🚀 Executive Summary
TL;DR: Servers reporting ‘Disk Full’ despite ‘df -h’ showing free space often suffer from inode exhaustion, where the system lacks metadata pointers for new files. The solution involves using ‘df -i’ to diagnose, then either clearing excessive small files, re-architecting applications to use external data stores like Redis for sessions, or, for specific workloads, reformatting the filesystem with a higher inode density.
🎯 Key Takeaways
- Inode exhaustion, not data block usage, is a common cause of ‘Disk Full’ errors when ‘df -h’ indicates free space.
- The ‘df -i’ command is essential for diagnosing inode usage, revealing the percentage of used inodes on a filesystem.
- Permanent solutions typically involve re-architecting applications to store high volumes of small files (like sessions or cache) in dedicated databases (e.g., Redis or Memcached) rather than directly on the filesystem.
Your disk isn’t really full, your inodes are. A senior DevOps engineer explains why your server lies about free space and provides three real-world fixes to solve inode exhaustion for good.
“My Disk Has Space, But It’s Full?” A DevOps Guide to Inode Hell
It was 2:47 AM on a Tuesday. PagerDuty was screaming about `prod-web-04` being ‘Disk Full’. I SSH’d in, heart pounding, ran the reflexive `df -h` and… nothing. 70% free space. My first thought? “Great, the monitoring agent is broken.” My second thought, after the alerts kept firing and the site started throwing 500 errors, was that I was in for a very, very long night. This wasn’t a space problem; it was a metadata nightmare. A problem I see junior engineers trip over all the time.
So, What’s Actually Happening? The Library Analogy
Before we fix anything, you need to understand why this happens. Every Linux filesystem has two distinct parts:
- Data Blocks: These are the large chunks where the actual content of your files (the text, the image, the video) is stored. This is what `df -h` (the ‘h’ is for ‘human-readable’) shows you.
- Inodes: Think of these as the index cards in a library’s card catalog. Each file and directory has one. It doesn’t contain the data, but it contains all the metadata about it: who owns it, its permissions, and, most importantly, where its data blocks are located on the disk.
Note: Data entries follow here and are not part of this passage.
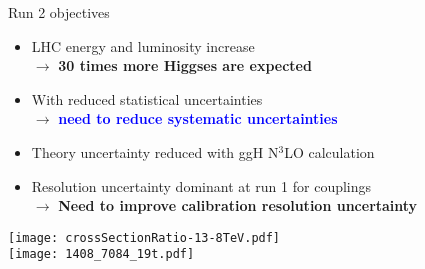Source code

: \begin{frame}{Run 2 objectives}
  \begin{minipage}{0.49\linewidth}
  \begin{itemize}
  \item LHC energy and luminosity increase \\
    $\rightarrow$ {\bf 30 times more Higgses are expected}
  \item With reduced statistical uncertainties \\ $\rightarrow$ \textcolor{blue}{\bf need to reduce systematic uncertainties}
  \item Theory uncertainty reduced with ggH N$^3$LO calculation
  \item Resolution uncertainty dominant at run 1 for couplings \\
    $\rightarrow$ {\bf Need to improve calibration resolution uncertainty}
  \end{itemize}
  \end{minipage}
  \hfill
  \begin{minipage}{0.49\linewidth}
    \centering
    \texttt{[image: crossSectionRatio-13-8TeV.pdf]}\\
    \texttt{[image: 1408\_7084\_19t.pdf]}\\
  \end{minipage}
\end{frame}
Your server is like a library. You might have plenty of empty shelves (data blocks), but if you run out of index cards (inodes), you can’t add any new books. The system sees it can’t create the metadata for a new file, so it throws a “No space left on device” error, even when there are gigabytes of free space. You can see this discrepancy by comparing the output of `df -h` with `df -i` (the ‘i’ is for ‘inodes’).
# This looks fine...
$ df -h /dev/sda1
Filesystem Size Used Avail Use% Mounted on
/dev/sda1 100G 30G 70G 30% /
# ...but this is the real problem. 100% full!
$ df -i /dev/sda1
Filesystem Inodes IUsed IFree IUse% Mounted on
/dev/sda1 6553600 6553600 0 100% /
The usual culprit? An application generating millions of tiny files—think session files, cache entries, or job queue logs.
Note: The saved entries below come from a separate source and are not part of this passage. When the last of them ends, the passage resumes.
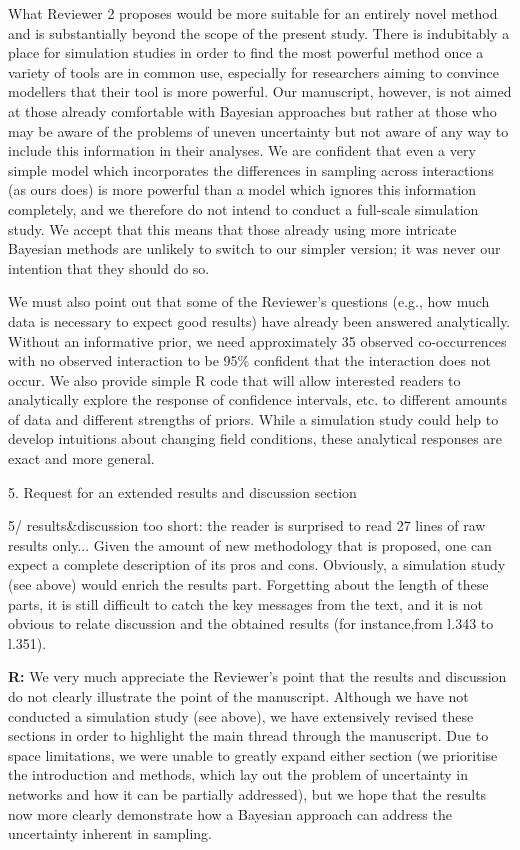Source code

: \documentclass[12pt]{letter}
\newenvironment{refquote}{\bigskip \begin{it}}{\end{it}\smallskip}
\begin{document}
		What Reviewer 2 proposes would be more suitable for an entirely novel method and is substantially beyond the scope of the present study. There is indubitably a place for simulation studies in order to find the most powerful method once a variety of tools are in common use, especially for researchers aiming to convince modellers that their tool is more powerful. Our manuscript, however, is not aimed at those already comfortable with Bayesian approaches but rather at those who may be aware of the problems of uneven uncertainty but not aware of any way to include this information in their analyses. We are confident that even a very simple model which incorporates the differences in sampling across interactions (as ours does) is more powerful than a model which ignores this information completely, and we therefore do not intend to conduct a full-scale simulation study. We accept that this means that those already using more intricate Bayesian methods are unlikely to switch to our simpler version; it was never our intention that they should do so.


		We must also point out that some of the Reviewer's questions (e.g., how much data is necessary to expect good results) have already been answered analytically. Without an informative prior, we need approximately 35 observed co-occurrences with no observed interaction to be 95\% confident that the interaction does not occur. We also provide simple R code that will allow interested readers to analytically explore the response of confidence intervals, etc. to different amounts of data and different strengths of priors. While a simulation study could help to develop intuitions about changing field conditions, these analytical responses are exact and more general.


	5. Request for an extended results and discussion section


		\begin{refquote}
			5/ results\&discussion too short: the reader is surprised to read 27 lines of raw results only... Given the amount of new methodology that is proposed, one can expect a complete description of its pros and cons. Obviously, a simulation study (see above) would enrich the results part. Forgetting about the length of these parts, it is still difficult to catch the key messages from the text, and it is not obvious to relate discussion and the obtained results (for instance,from l.343 to l.351).
		\end{refquote}


		\textbf{R:} We very much appreciate the Reviewer's point that the results and discussion do not clearly illustrate the point of the manuscript. Although we have not conducted a simulation study (see above), we have extensively revised these sections in order to highlight the main thread through the manuscript. Due to space limitations, we were unable to greatly expand either section (we prioritise the introduction and methods, which lay out the problem of uncertainty in networks and how it can be partially addressed), but we hope that the results now more clearly demonstrate how a Bayesian approach can address the uncertainty inherent in sampling.
\end{document}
The Fixes: From Duct Tape to a New Foundation
Okay, theory’s over. The site is down and your boss is sending you question marks on Slack. Let’s get you back online.
Solution 1: The “Stop the Bleeding” Triage
This is the emergency fix. We need to find the directory that’s hoarding all the inodes and clear it out. We don’t have time for elegance; we need results now.
Run this command to count the number of files in each top-level directory. It can be slow, but it gets the job done.
# Find the directory with the most files/inodes
for d in /*; do echo "$d"; find "$d" -type f | wc -l; done
Often, you’ll find a path like `/var/tmp/sessions` or `/var/cache/app_cache` with millions of files. Once you’ve identified the culprit, you can carefully delete the files. BE CAREFUL. Don’t just `rm -rf *` a directory you don’t understand.
Pro Tip: Using `rm -rf *` on a directory with millions of files can be slow and overwhelm the shell. A safer and often faster way is to use `find`:
# Example: Deleting old PHP session files find /var/lib/php/sessions -type f -name 'sess_*' -delete
This will get your server breathing again, but you haven’t fixed the underlying problem. You’ve just applied a bandage.
Solution 2: The “Permanent” Architectural Fix
The triage bought you time. Now, do the real work. Why is your application creating so many files? This is where you put on your architect hat.
In my 2 AM incident, it was a legacy PHP application storing user sessions as individual files on the disk. With a spike in traffic, it was creating tens of thousands of session files an hour. The fix wasn’t to delete them faster; it was to stop creating them in the first place.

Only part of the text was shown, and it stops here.